3 minute read
High Quality Internet Is Coming
Towns and Cities can expect investment in coming years
After years of naming the issue, the United States Commerce Department is kicking off an investment in equitable broadband internet. This will be a boon to areas of need – particularly underserved urban areas and rural areas that have no access at all. In what Senator Richard Blumenthal calls a “down payment,” the first grant is going to go to a planning phase where the Department of Energy and Environmental Protection will study the needs and possible implementation of broadband needs.
The Office of Policy and Management (OPM) was charged last year with developing a “comprehensive map of broadband accessibility and adoption by December 1, 2022.”
From their work, it shows that major portions of Connecticut’s Northwest Corner simply does not have access to quality high speed internet, with pockets elsewhere in the state including some notable patches in the East.
CCM partnered with OPM on one facet of this study by surveying individuals through our network to better understand the barriers to high speed internet.
For some residents of Connecticut, the barrier isn’t just a lack of access – meaning their neighborhood isn’t served – but a lack of equitable access.
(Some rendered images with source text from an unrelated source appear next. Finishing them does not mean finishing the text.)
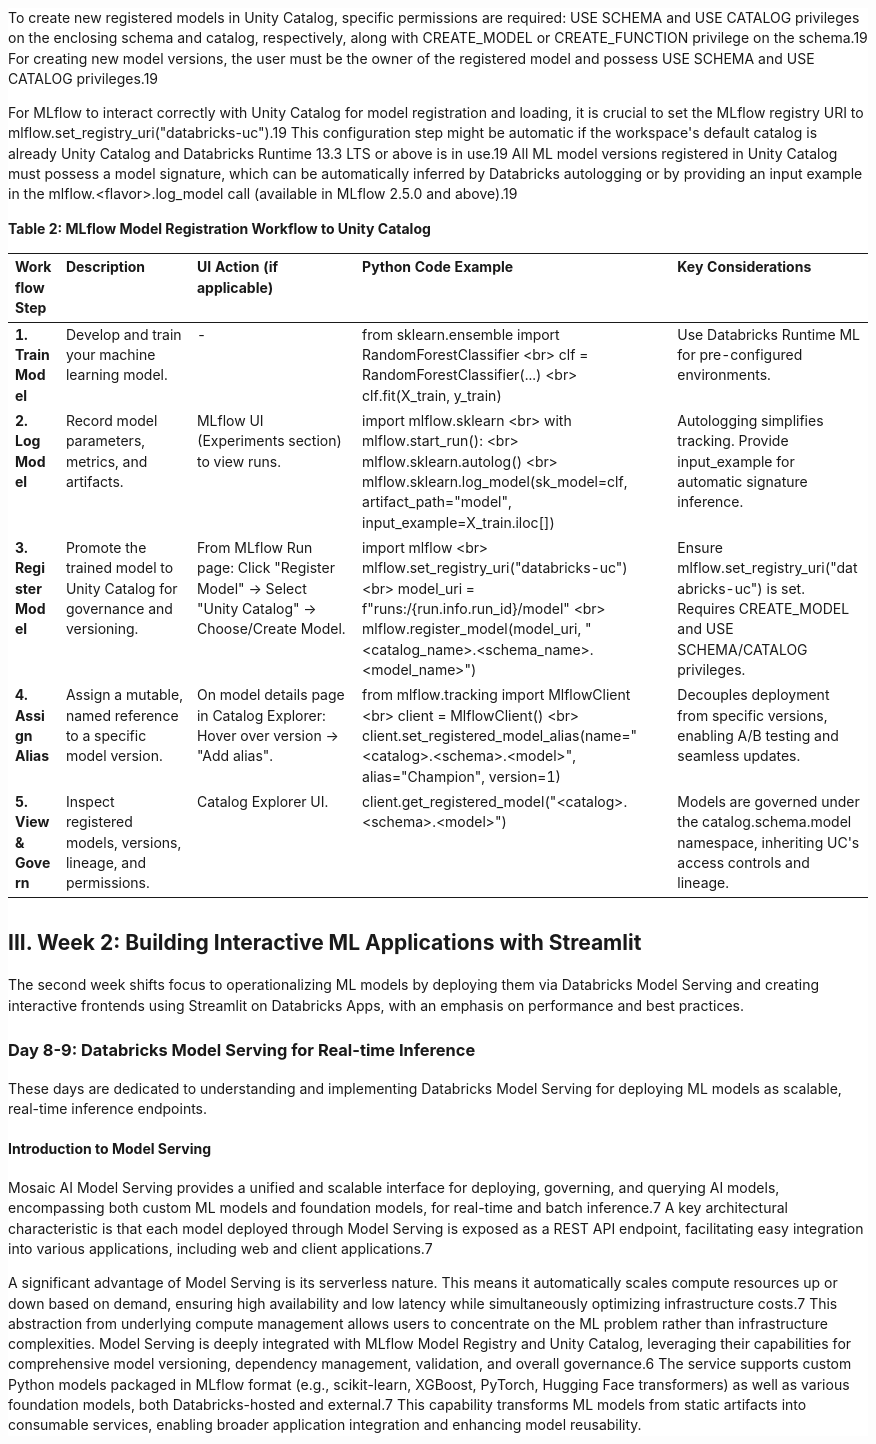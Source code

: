 To create new registered models in Unity Catalog, specific permissions are required: USE SCHEMA and USE CATALOG privileges on the enclosing schema and catalog, respectively, along with CREATE\_MODEL or CREATE\_FUNCTION privilege on the schema.19 For creating new model versions, the user must be the owner of the registered model and possess USE SCHEMA and USE CATALOG privileges.19

For MLflow to interact correctly with Unity Catalog for model registration and loading, it is crucial to set the MLflow registry URI to mlflow.set\_registry\_uri("databricks-uc").19 This configuration step might be automatic if the workspace's default catalog is already Unity Catalog and Databricks Runtime 13.3 LTS or above is in use.19 All ML model versions registered in Unity Catalog must possess a model signature, which can be automatically inferred by Databricks autologging or by providing an input example in the mlflow.\<flavor\>.log\_model call (available in MLflow 2.5.0 and above).19

**Table 2: MLflow Model Registration Workflow to Unity Catalog**

| Workflow Step | Description | UI Action (if applicable) | Python Code Example | Key Considerations |
| :---- | :---- | :---- | :---- | :---- |
| **1\. Train Model** | Develop and train your machine learning model. | \- | from sklearn.ensemble import RandomForestClassifier \<br\> clf \= RandomForestClassifier(...) \<br\> clf.fit(X\_train, y\_train) | Use Databricks Runtime ML for pre-configured environments. |
| **2\. Log Model** | Record model parameters, metrics, and artifacts. | MLflow UI (Experiments section) to view runs. | import mlflow.sklearn \<br\> with mlflow.start\_run(): \<br\> mlflow.sklearn.autolog() \<br\> mlflow.sklearn.log\_model(sk\_model=clf, artifact\_path="model", input\_example=X\_train.iloc\[\]) | Autologging simplifies tracking. Provide input\_example for automatic signature inference. |
| **3\. Register Model** | Promote the trained model to Unity Catalog for governance and versioning. | From MLflow Run page: Click "Register Model" \-\> Select "Unity Catalog" \-\> Choose/Create Model. | import mlflow \<br\> mlflow.set\_registry\_uri("databricks-uc") \<br\> model\_uri \= f"runs:/{run.info.run\_id}/model" \<br\> mlflow.register\_model(model\_uri, "\<catalog\_name\>.\<schema\_name\>.\<model\_name\>") | Ensure mlflow.set\_registry\_uri("databricks-uc") is set. Requires CREATE\_MODEL and USE SCHEMA/CATALOG privileges. |
| **4\. Assign Alias** | Assign a mutable, named reference to a specific model version. | On model details page in Catalog Explorer: Hover over version \-\> "Add alias". | from mlflow.tracking import MlflowClient \<br\> client \= MlflowClient() \<br\> client.set\_registered\_model\_alias(name="\<catalog\>.\<schema\>.\<model\>", alias="Champion", version=1) | Decouples deployment from specific versions, enabling A/B testing and seamless updates. |
| **5\. View & Govern** | Inspect registered models, versions, lineage, and permissions. | Catalog Explorer UI. | client.get\_registered\_model("\<catalog\>.\<schema\>.\<model\>") | Models are governed under the catalog.schema.model namespace, inheriting UC's access controls and lineage. |

## **III. Week 2: Building Interactive ML Applications with Streamlit**

The second week shifts focus to operationalizing ML models by deploying them via Databricks Model Serving and creating interactive frontends using Streamlit on Databricks Apps, with an emphasis on performance and best practices.

### **Day 8-9: Databricks Model Serving for Real-time Inference**

These days are dedicated to understanding and implementing Databricks Model Serving for deploying ML models as scalable, real-time inference endpoints.

#### **Introduction to Model Serving**

Mosaic AI Model Serving provides a unified and scalable interface for deploying, governing, and querying AI models, encompassing both custom ML models and foundation models, for real-time and batch inference.7 A key architectural characteristic is that each model deployed through Model Serving is exposed as a REST API endpoint, facilitating easy integration into various applications, including web and client applications.7

A significant advantage of Model Serving is its serverless nature. This means it automatically scales compute resources up or down based on demand, ensuring high availability and low latency while simultaneously optimizing infrastructure costs.7 This abstraction from underlying compute management allows users to concentrate on the ML problem rather than infrastructure complexities. Model Serving is deeply integrated with MLflow Model Registry and Unity Catalog, leveraging their capabilities for comprehensive model versioning, dependency management, validation, and overall governance.6 The service supports custom Python models packaged in MLflow format (e.g., scikit-learn, XGBoost, PyTorch, Hugging Face transformers) as well as various foundation models, both Databricks-hosted and external.7 This capability transforms ML models from static artifacts into consumable services, enabling broader application integration and enhancing model reusability.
Internet might be available in their area, but it is not affordable or it is slow and unreliable.
This early funding is a step in the right direction to helping our state reach full broadband access. And as noted, it is simply the start of funding. According to reporting from the CT Mirror, our state can expect $100 million in additional funding over the next five years. Quoted in their article, both Senator Blumenthal and the head of the National Technology and Information Administration said that the funding is contingent on learning how we are going to use it, with the latter explicitly saying “Before we write a $100 million check, we want to see a plan for how you’re going to spend it.”
Officials argued that simply getting internet connectivity to these underserved areas is not enough. Without the hardware to connect to the internet, connectivity alone is not useful. Around $750,000 is going to providing internet-enabled devices to “historically disenfranchised groups.”
This is an extremely important investment. As noted in the CT Mirror and several other sources, this movement to reach all of Connecticut with good quality high speed internet is akin to getting America electrified in the early 1900s. And, hopefully, one day we will look back in a time and place where everyone is connected and wondered how people lived without it.